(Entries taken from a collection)

########

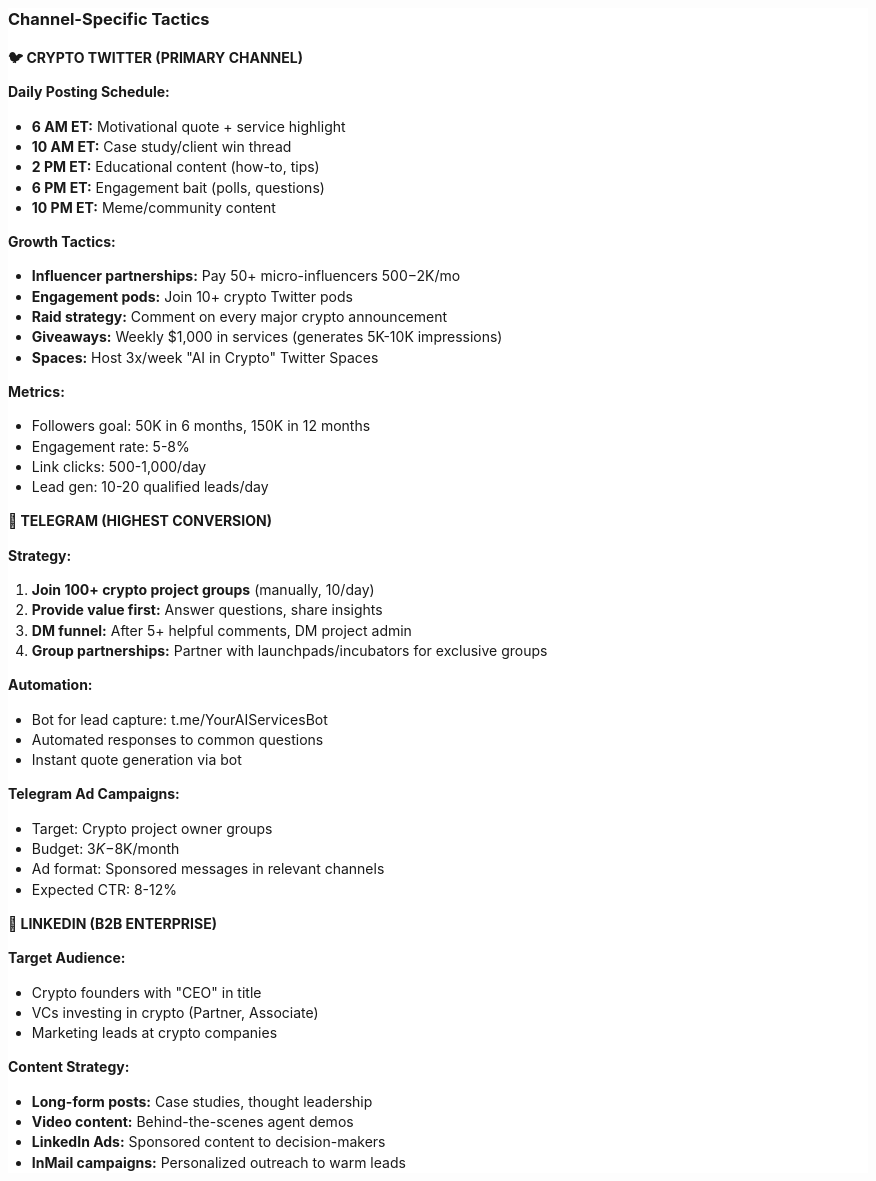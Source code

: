 ### Channel-Specific Tactics

**🐦 CRYPTO TWITTER (PRIMARY CHANNEL)**

**Daily Posting Schedule:**
- **6 AM ET:** Motivational quote + service highlight
- **10 AM ET:** Case study/client win thread
- **2 PM ET:** Educational content (how-to, tips)
- **6 PM ET:** Engagement bait (polls, questions)
- **10 PM ET:** Meme/community content

**Growth Tactics:**
- **Influencer partnerships:** Pay 50+ micro-influencers $500-$2K/mo
- **Engagement pods:** Join 10+ crypto Twitter pods
- **Raid strategy:** Comment on every major crypto announcement
- **Giveaways:** Weekly $1,000 in services (generates 5K-10K impressions)
- **Spaces:** Host 3x/week "AI in Crypto" Twitter Spaces

**Metrics:**
- Followers goal: 50K in 6 months, 150K in 12 months
- Engagement rate: 5-8%
- Link clicks: 500-1,000/day
- Lead gen: 10-20 qualified leads/day

**📱 TELEGRAM (HIGHEST CONVERSION)**

**Strategy:**
1. **Join 100+ crypto project groups** (manually, 10/day)
2. **Provide value first:** Answer questions, share insights
3. **DM funnel:** After 5+ helpful comments, DM project admin
4. **Group partnerships:** Partner with launchpads/incubators for exclusive groups

**Automation:**
- Bot for lead capture: t.me/YourAIServicesBot
- Automated responses to common questions
- Instant quote generation via bot

**Telegram Ad Campaigns:**
- Target: Crypto project owner groups
- Budget: $3K-$8K/month
- Ad format: Sponsored messages in relevant channels
- Expected CTR: 8-12%

**💼 LINKEDIN (B2B ENTERPRISE)**

**Target Audience:**
- Crypto founders with "CEO" in title
- VCs investing in crypto (Partner, Associate)
- Marketing leads at crypto companies

**Content Strategy:**
- **Long-form posts:** Case studies, thought leadership
- **Video content:** Behind-the-scenes agent demos
- **LinkedIn Ads:** Sponsored content to decision-makers
- **InMail campaigns:** Personalized outreach to warm leads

########

Among the records above, find each line containing the string "Join" and copy it.

▶ **REPLY**:
- **Engagement pods:** Join 10+ crypto Twitter pods
1. **Join 100+ crypto project groups** (manually, 10/day)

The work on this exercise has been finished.